Typhoon Mawar tore through the United States Pacific territory of Guam and the Northern Mariana Islands. Mawar then approached Japan, weakening to tropical storm strength from its earlier super typhoon status. 

The drastic weather event left much of the island of Guam, around 150,000 people, without power. The Northern Mariana Islands were also impacted, to a lesser degree, by the typhoon. Most of the tropical winds and rain passed through on the island of Rota, which saw “a day or two of power outages,” according to Brandon Bukunt of the National Weather Service. 

Bukunut suggests, however, that there were never any real flooding concerns on Rota. They did get some strong winds, if not a brief bout of baseline typhoon conditions, but the main impacts were on Guam. 

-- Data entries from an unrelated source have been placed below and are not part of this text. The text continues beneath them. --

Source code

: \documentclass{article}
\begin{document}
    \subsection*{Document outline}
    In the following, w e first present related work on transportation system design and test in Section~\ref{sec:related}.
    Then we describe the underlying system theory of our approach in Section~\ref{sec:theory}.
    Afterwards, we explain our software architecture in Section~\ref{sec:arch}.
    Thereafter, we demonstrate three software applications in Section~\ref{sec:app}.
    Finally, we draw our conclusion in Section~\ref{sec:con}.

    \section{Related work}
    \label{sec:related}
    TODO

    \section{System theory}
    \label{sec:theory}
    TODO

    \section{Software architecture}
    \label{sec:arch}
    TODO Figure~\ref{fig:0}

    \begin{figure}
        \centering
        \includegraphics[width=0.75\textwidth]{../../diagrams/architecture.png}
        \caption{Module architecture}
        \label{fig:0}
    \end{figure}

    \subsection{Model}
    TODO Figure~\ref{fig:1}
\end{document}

“Guam took the brunt of the impacts,” says Bukunut. “There’s still a good portion of the island that’s without power and water. Most people saw some sort of flooding, and a lot of that flooding often comes through the windows and doors.”

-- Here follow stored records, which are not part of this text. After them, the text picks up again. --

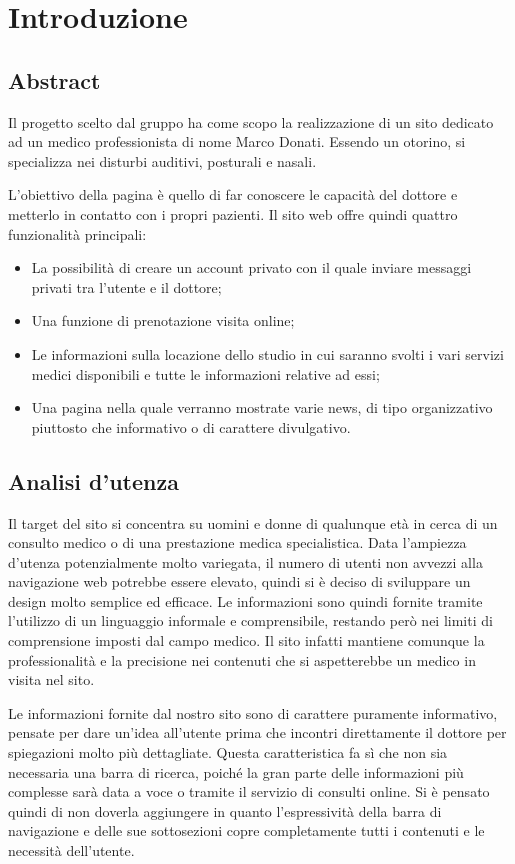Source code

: \section{Introduzione}
\label{introduzione}

\subsection{Abstract}
Il progetto scelto dal gruppo ha come scopo la realizzazione di un sito dedicato ad un medico professionista di nome Marco Donati. Essendo un otorino, si specializza nei disturbi auditivi, posturali e nasali.

L’obiettivo della pagina è quello di far conoscere le capacità del dottore e metterlo in contatto con i propri pazienti.
Il sito web offre quindi quattro funzionalità principali:
\begin{itemize}
\item La possibilità di creare un account privato con il quale inviare messaggi privati tra l’utente e il dottore;
\item Una funzione di prenotazione visita online;
\item Le informazioni sulla locazione dello studio in cui saranno svolti i vari servizi medici disponibili e tutte le informazioni relative ad essi;
\item Una pagina nella quale verranno mostrate varie news, di tipo organizzativo piuttosto che informativo o di carattere divulgativo.
\end{itemize}

\subsection{Analisi d'utenza}
Il target del sito si concentra su uomini e donne di qualunque età in cerca di un consulto medico o di una prestazione medica specialistica.
Data l’ampiezza d’utenza potenzialmente molto variegata, il numero di utenti non avvezzi alla navigazione web potrebbe essere elevato, quindi si è deciso di sviluppare un design molto semplice ed efficace.
Le informazioni sono quindi fornite tramite l’utilizzo di un linguaggio informale e comprensibile, restando però nei limiti di comprensione imposti dal campo medico.
Il sito infatti mantiene comunque la professionalità e la precisione nei contenuti che si aspetterebbe un medico in visita nel sito.

Le informazioni fornite dal nostro sito sono di carattere puramente informativo, pensate per dare un’idea all’utente prima che incontri direttamente il dottore per spiegazioni molto più dettagliate.
Questa caratteristica fa sì che non sia necessaria una barra di ricerca, poiché la gran parte delle informazioni più complesse sarà data a voce o tramite il servizio di consulti online.
Si è pensato quindi di non doverla aggiungere in quanto l’espressività della barra di navigazione e delle sue sottosezioni copre completamente tutti i contenuti e le necessità dell’utente.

Parts of Guam still without water and power include the central and northern regions of the island. The last time the islands saw a storm of this magnitude was Typhoon Pongsona on December 8, 2002. When Pongsona passed through Guam and the CNMI at peak intensity, it left the entire island of Guam without power and destroyed about 1,300 houses, also leaving extreme damage on Rota and elsewhere. 

With Mawar, on the other hand, we saw a reshaping of the shoreline, particularly on the western side of Guam. 

“Nothing too profound, but the steady wave action and higher water levels definitely tuned into the normal coastal shoreline,” said Bukunut.

A bunch of coral rubble was thrown up on parts of the coastal roads, although Bukunut says that’s largely been cleared out. Vegetation and mostly palm trees that anchored that initial coastal shoreline has fallen into the water as well.

Natural disasters of any kind in the Pacific region greatly increase the risk of tsunamis to low-lying island communities and coastal areas while also disrupting the lives of residents.“This storm just takes another bite into the zone interfaced between the ocean and properties,” says Bukunut. “It’s just kind of pushing things into the point that it could be a concern for the next storm.”